Quick Takes Friday About Gaining Dual POV, Generating Poetry and Glueing Rhinestones

Join me and the other Catholic bloggers over at ConversionDiary for our weekly Quick Takes summaries.

~1~

Firstly, in case you missed it, yesterday was my 500th post here, so I did some summing up of the past 2.5 years I’ve been working. I can’t really add anything more to that other than the hope that I can up the output and reachability of the blog over the next three years, and that people will continue to join me (and hopefully find me useful/interesting/worthy).

~2~

Lincoln tomorrow!!! That is all.

Okay, it’s also kind of funny trying to make my 21st Century gadgets into retrofuturistic objects I can use without heading too far out of character. Also, I currently have a centre parting. The right side of my forehead feels icky. It’s not used to hair.

Photoview

~3~

On Monday, we went to see the animals in the local garden centre, and the weather decided to cheer a bit more than the typical British weather we had creeping in the end of the summer. Yes! *air punch* I can’t say I’ve gone out of my way to leave the house this week – and who can blame me? The outside world is scary – but I have been trying to vary my routine. This week, I’ve mostly been about writing.

~4~

Writing: I managed to do some serious paragraph threading-together for chapter one, and the first fifty pages have been my priority for this week’s editing. I haven’t really dealt with OJAP this week – though, after the weekend, I hope to actually work out what I’m doing with chapters 8, 9 and 10 now that Carrie’s not in the Josh’s-bedroom scene, and whether I can manipulate her meeting with Agnetha later in the novel to include certain lines.
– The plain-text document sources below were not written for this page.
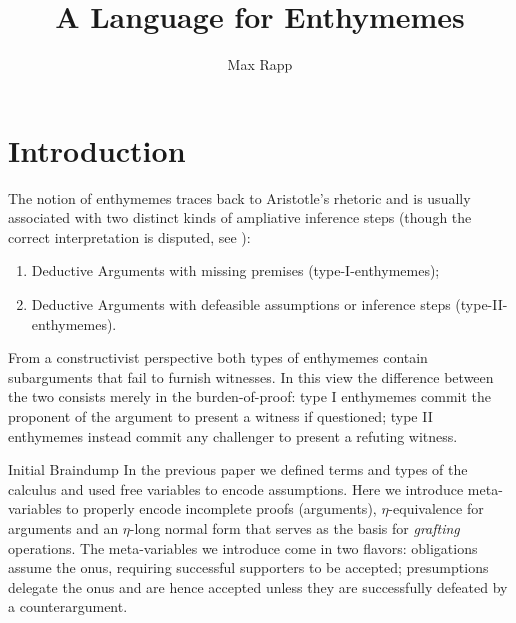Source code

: \documentclass{article}
\title{A Language for Enthymemes}
\author{Max Rapp}
\begin{document}
\maketitle

\section{Introduction}

The notion of enthymemes traces back to Aristotle's rhetoric and is usually associated with two distinct kinds of ampliative inference steps (though the correct interpretation is disputed, see \cite{sep-aristotle-rhetoric}):

\begin{enumerate}
\item Deductive Arguments with missing premises (type-I-enthymemes);
\item Deductive Arguments with defeasible assumptions or inference steps (type-II-enthymemes).
\end{enumerate}

From a constructivist perspective both types of enthymemes contain subarguments that fail to furnish witnesses.
In this view the difference between the two consists merely in the burden-of-proof: type I enthymemes commit the proponent of the argument to present a witness if questioned; type II enthymemes instead commit any challenger to present a refuting witness.

\begin{oldpart}{Initial Braindump}
  In the previous paper we defined terms and types of the \matilda calculus and used free variables to encode assumptions.
  Here we introduce meta-variables to properly encode incomplete proofs (arguments), $\eta$-equivalence for arguments and an $\eta$-long normal form that serves as the basis for \emph{grafting} operations.
  The meta-variables we introduce come in two flavors: obligations assume the onus, requiring successful supporters to be accepted; presumptions delegate the onus and are hence accepted unless they are successfully defeated by a counterargument.


  
\end{oldpart}
\end{document}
I mean, some things are telling about her character, not in terms of the plot, but in terms of what I figure is important for Carrie as a wounded soul, such as, “Yeah, my parents didn’t get along, either.”

~5~

I wrote my first poem for months and months. Although I’m not going to share it yet, it’s my typical metaphorical and metaphysical, metadescriptive stuff. Yeah, I made that last word up.

~6~

Reading – this sounds like it’s randomly-placed, but it’s connected to the below – Nicole Helm’s TOO CLOSE TO RESIST. I’m about a quarter of the way through, and am really absorbed into the characters. The writing’s not as elaborate as I’m used to – but that comes from moving from fantasy to contemporary, and it’s good practise for me for my contemporary romances.

~7~

Annoyingly, I did manage to distract myself and write some new stuff – for UTC, and suddenly I have dual POV when I’d not consciously made the decision to look from Laurie’s POV to begin with. I think this is chapter two or whatever.

After waving Ceriwyn into her own room through a hollow doorway that pointlessly split A block in half, Laurie trudged to his room. September’s full moon was already reflected high in the window he passed, and it was no doubt gone 2am. Laurie always kept Ceri company as the freshers seeped out of the bar – a habit that had started the day she’d got the job in the final term last year. The same time he’d got his job organising formals, posting on the Wellington Facebook page and welcoming foreign students into their rooms at any time in the term.

Thank goodness for his childhood habit of not getting to sleep until the downstairs noises had stopped.

Laurie spun his key in the door, and shouldered his way in. A block was on the older side of Wellington, in its main quad, and thus everything had been made sound-proof and out of pre-WW1 stone.

I like Laurie. He’s a History second-year and friendly despite being sensible/not-crazy. Although he grew up in a moneyed house, he’s learnt to take events beyond their face value, which makes him a useful ally because you know what you’re getting when Laurie turns up.